▶ DATA TO PROCESS:
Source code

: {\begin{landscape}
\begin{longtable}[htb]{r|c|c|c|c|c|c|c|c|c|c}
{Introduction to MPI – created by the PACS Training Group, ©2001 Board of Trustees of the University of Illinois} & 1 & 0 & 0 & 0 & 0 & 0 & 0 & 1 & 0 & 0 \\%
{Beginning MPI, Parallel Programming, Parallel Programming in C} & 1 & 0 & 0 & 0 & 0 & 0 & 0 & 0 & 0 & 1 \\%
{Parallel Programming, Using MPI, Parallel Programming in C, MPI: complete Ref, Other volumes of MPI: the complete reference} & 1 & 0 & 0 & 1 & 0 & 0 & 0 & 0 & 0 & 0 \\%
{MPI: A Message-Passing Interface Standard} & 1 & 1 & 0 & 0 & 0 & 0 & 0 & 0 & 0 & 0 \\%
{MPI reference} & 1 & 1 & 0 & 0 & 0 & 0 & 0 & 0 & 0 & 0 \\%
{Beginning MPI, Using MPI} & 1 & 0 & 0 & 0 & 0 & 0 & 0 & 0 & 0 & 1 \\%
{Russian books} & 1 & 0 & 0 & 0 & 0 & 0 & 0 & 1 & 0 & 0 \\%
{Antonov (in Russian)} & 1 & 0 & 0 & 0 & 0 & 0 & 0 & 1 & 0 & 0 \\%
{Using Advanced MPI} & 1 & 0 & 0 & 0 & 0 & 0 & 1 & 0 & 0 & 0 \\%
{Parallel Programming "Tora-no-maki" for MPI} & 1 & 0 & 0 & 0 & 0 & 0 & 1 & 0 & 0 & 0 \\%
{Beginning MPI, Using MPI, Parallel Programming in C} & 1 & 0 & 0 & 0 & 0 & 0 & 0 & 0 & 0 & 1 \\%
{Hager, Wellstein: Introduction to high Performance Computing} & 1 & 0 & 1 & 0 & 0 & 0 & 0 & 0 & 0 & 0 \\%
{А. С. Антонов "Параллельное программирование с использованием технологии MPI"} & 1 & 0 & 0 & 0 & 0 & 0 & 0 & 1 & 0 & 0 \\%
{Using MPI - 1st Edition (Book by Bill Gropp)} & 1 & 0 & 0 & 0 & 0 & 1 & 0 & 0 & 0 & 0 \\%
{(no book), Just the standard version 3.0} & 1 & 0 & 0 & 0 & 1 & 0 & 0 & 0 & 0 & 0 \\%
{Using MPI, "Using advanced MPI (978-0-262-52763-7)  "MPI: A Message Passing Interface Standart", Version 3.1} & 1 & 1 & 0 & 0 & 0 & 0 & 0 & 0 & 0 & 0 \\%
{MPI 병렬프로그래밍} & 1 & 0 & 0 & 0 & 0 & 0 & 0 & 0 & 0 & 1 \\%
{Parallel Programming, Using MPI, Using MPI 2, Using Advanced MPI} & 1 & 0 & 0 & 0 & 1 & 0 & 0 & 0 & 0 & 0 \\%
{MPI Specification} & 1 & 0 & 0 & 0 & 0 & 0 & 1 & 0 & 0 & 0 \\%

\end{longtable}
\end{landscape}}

▶ TASK STATEMENT: Copy out each line of the listing where the string "Passing" appears.

▶ REPLY TO THE TASK:
{MPI: A Message-Passing Interface Standard} & 1 & 1 & 0 & 0 & 0 & 0 & 0 & 0 & 0 & 0 \\%
{Using MPI, "Using advanced MPI (978-0-262-52763-7)  "MPI: A Message Passing Interface Standart", Version 3.1} & 1 & 1 & 0 & 0 & 0 & 0 & 0 & 0 & 0 & 0 \\%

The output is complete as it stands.